PROBLEM DESCRIPTION → Count the lines in the data below that have "blogów" in them, and reply with only that number.

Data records

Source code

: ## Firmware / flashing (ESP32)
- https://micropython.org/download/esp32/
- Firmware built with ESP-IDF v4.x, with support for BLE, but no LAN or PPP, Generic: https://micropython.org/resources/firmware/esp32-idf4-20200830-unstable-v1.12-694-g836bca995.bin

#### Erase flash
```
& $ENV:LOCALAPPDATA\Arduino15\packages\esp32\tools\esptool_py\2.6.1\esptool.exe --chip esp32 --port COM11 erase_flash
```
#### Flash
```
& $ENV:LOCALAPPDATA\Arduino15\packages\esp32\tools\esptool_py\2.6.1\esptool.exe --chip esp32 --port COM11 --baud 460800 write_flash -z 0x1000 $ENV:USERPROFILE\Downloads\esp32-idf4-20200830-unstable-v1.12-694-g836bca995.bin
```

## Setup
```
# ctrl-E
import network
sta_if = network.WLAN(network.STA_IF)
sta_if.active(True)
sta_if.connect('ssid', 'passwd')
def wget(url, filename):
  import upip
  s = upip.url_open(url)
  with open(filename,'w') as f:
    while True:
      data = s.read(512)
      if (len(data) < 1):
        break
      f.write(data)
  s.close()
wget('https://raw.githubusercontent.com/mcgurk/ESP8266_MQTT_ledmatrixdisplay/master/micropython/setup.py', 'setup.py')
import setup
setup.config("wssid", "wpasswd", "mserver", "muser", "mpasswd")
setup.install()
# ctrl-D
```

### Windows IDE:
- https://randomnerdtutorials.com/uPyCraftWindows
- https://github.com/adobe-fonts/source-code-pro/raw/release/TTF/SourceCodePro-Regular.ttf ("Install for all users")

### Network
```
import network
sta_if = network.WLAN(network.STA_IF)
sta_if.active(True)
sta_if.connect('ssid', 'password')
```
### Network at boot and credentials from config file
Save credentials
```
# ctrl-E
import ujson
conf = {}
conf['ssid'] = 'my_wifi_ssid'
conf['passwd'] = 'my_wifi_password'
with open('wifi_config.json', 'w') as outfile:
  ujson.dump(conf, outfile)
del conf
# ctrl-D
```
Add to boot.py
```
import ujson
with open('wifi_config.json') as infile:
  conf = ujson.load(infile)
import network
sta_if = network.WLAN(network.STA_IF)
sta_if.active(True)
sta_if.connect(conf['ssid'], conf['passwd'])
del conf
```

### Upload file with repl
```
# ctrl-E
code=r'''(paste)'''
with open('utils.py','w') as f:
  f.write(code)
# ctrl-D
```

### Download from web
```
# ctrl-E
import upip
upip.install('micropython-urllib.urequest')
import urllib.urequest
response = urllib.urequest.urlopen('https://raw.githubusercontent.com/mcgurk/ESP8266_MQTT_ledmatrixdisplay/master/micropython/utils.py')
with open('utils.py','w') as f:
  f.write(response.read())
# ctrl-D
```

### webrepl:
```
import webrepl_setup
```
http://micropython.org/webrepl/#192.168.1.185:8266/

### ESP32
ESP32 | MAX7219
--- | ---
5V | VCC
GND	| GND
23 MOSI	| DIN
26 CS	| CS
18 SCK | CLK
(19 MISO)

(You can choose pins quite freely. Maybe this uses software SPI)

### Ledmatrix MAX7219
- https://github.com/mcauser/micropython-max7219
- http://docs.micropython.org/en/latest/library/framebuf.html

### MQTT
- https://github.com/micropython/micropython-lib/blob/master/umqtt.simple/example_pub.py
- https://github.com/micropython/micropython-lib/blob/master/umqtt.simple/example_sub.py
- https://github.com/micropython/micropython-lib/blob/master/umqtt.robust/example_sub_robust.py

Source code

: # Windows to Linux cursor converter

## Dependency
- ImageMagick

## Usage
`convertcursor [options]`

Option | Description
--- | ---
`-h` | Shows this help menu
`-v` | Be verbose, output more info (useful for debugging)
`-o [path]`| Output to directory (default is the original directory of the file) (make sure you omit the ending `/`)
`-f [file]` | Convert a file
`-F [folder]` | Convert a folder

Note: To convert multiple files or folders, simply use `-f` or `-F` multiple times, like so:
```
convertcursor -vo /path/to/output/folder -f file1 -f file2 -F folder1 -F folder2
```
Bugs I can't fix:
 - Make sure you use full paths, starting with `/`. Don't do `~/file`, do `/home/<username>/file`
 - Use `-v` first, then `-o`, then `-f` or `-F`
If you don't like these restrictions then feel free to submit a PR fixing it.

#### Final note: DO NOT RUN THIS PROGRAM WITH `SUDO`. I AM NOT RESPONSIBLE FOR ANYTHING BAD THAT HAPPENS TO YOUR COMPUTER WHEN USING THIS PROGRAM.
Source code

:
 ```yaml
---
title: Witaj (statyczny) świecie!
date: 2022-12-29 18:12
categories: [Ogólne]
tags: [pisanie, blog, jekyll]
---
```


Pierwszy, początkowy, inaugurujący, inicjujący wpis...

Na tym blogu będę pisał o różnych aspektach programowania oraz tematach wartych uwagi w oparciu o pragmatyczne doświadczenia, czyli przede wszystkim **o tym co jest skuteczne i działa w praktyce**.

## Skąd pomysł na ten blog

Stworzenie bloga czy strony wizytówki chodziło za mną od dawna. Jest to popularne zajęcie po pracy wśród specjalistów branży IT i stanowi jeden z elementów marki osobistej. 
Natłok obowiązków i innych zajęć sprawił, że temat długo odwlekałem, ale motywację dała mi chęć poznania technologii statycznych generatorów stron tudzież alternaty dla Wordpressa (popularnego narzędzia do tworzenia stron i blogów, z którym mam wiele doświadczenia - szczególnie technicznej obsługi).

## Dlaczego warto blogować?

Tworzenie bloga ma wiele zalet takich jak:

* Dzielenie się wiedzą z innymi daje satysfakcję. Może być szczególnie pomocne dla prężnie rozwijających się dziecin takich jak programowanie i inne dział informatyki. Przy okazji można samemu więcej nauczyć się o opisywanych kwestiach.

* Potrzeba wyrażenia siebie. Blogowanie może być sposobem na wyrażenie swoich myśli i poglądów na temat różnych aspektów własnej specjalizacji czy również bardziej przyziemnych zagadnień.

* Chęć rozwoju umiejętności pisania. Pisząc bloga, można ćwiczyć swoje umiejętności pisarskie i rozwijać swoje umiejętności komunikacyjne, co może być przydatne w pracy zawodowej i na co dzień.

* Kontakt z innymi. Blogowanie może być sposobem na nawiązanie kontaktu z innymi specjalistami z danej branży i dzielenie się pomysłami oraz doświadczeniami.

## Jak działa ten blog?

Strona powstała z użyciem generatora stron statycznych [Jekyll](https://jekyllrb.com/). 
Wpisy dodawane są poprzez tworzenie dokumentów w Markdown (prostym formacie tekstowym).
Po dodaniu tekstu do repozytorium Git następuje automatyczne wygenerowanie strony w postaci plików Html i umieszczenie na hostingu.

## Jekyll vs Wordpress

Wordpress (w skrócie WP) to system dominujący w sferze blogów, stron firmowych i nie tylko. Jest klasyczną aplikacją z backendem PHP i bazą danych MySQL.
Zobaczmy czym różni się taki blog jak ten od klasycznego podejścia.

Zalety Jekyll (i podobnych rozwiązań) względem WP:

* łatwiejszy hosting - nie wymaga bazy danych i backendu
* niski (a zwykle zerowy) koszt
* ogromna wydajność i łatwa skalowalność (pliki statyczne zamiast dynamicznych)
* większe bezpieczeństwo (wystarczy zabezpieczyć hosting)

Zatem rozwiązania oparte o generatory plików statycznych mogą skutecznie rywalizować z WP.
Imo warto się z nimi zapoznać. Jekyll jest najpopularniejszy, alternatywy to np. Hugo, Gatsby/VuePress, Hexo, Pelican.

COMPLETED TASK → 2